**Source data:**
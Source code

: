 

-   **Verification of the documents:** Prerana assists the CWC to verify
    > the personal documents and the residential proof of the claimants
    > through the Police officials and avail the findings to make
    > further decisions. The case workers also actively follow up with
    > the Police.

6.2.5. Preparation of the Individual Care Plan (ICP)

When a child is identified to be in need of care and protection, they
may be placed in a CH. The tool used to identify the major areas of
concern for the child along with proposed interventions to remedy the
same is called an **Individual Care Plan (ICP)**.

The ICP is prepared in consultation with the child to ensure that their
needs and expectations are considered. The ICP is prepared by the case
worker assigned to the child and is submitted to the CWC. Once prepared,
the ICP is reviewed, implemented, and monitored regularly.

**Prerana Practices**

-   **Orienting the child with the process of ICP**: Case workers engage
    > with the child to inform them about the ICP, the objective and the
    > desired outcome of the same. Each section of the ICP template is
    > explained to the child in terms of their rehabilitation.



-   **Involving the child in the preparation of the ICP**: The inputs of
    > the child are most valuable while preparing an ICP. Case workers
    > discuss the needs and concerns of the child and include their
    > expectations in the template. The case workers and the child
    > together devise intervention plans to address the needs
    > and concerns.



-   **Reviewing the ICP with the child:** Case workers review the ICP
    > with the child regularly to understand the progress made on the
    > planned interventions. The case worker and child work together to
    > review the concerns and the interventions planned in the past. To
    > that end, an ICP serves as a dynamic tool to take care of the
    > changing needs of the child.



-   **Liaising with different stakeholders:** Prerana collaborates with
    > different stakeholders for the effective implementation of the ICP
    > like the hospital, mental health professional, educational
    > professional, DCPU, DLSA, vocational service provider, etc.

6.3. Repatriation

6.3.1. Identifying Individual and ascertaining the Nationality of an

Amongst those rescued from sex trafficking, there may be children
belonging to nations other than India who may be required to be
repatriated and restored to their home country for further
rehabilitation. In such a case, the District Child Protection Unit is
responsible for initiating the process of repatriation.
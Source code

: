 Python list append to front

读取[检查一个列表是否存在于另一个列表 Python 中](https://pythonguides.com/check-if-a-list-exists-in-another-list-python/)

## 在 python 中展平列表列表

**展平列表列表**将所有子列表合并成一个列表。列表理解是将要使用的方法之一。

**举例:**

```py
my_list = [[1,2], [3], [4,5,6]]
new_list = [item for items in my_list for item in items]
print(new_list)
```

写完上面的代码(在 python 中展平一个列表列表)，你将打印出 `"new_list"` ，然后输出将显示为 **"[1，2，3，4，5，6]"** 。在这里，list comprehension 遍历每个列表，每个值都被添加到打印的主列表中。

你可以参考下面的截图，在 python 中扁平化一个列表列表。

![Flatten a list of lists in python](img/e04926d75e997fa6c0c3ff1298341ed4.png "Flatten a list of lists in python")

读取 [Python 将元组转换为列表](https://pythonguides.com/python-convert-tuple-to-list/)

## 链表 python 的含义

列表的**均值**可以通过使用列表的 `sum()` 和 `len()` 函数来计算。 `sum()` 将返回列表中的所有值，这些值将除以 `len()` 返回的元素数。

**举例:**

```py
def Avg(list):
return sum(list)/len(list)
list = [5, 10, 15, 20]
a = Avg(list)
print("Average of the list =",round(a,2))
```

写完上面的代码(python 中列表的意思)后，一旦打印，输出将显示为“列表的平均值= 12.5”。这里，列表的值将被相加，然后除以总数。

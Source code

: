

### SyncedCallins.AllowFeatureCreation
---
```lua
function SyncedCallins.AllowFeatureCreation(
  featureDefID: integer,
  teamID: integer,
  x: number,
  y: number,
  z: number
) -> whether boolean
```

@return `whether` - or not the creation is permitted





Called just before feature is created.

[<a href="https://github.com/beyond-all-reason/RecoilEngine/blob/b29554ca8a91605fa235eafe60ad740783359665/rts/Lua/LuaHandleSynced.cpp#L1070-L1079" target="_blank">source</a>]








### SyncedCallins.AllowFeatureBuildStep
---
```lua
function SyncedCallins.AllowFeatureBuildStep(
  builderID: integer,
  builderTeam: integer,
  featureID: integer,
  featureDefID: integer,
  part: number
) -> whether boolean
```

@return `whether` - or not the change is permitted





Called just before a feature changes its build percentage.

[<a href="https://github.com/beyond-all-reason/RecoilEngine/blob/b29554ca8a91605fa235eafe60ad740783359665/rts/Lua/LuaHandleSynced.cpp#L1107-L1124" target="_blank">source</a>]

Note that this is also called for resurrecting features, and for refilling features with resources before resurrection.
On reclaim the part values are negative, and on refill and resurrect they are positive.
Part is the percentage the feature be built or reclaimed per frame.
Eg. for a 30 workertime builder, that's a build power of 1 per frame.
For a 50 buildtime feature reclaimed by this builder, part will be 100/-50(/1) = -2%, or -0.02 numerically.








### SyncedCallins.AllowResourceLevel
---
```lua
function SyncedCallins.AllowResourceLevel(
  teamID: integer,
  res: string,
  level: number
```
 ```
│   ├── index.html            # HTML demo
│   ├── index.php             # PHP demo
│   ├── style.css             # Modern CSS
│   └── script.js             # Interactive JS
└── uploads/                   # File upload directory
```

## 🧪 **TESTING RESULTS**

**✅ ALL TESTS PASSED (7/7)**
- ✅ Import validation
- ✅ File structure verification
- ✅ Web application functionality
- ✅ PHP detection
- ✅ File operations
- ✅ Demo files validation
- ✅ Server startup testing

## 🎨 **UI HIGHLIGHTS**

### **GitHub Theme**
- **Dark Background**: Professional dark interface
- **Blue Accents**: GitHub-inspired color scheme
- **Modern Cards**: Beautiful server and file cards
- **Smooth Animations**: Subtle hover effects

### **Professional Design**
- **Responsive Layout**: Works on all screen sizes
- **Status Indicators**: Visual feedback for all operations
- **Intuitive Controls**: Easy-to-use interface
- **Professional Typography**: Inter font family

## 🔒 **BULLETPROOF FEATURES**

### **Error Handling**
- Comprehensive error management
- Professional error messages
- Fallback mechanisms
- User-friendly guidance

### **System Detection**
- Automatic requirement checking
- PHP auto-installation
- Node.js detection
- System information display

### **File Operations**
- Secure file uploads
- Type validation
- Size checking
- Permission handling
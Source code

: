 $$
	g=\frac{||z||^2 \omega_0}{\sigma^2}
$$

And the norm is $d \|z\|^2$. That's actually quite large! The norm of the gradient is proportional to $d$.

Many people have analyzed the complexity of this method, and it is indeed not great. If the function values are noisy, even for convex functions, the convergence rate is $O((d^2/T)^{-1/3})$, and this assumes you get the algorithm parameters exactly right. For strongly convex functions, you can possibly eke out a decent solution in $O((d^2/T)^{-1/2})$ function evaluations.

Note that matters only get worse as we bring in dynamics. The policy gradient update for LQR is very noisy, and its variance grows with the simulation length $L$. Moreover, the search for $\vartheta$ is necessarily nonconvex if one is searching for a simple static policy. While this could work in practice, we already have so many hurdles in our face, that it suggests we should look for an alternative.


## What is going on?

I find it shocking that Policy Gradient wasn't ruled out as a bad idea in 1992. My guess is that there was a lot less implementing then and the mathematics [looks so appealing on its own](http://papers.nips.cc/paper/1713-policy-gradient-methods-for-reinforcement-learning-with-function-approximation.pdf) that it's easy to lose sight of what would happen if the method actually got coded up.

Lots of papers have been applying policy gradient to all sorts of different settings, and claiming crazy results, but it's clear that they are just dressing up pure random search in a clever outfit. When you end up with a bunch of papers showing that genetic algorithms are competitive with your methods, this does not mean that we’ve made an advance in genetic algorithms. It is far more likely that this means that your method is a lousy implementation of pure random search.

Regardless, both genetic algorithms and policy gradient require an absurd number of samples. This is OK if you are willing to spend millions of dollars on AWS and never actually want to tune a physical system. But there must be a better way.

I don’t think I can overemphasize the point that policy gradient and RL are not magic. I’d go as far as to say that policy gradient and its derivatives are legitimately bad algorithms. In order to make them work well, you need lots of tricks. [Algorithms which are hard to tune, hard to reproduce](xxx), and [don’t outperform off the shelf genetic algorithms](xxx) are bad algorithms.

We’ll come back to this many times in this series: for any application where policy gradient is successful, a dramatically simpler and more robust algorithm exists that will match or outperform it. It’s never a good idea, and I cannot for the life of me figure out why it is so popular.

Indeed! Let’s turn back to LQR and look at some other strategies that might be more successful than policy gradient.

**DIRECTIONS FOR THIS TASK:** Which lines above carry the string "integer"? Copy those lines.

**RESPONSE:**
  featureDefID: integer,
  teamID: integer,
  builderID: integer,
  builderTeam: integer,
  featureID: integer,
  featureDefID: integer,
  teamID: integer,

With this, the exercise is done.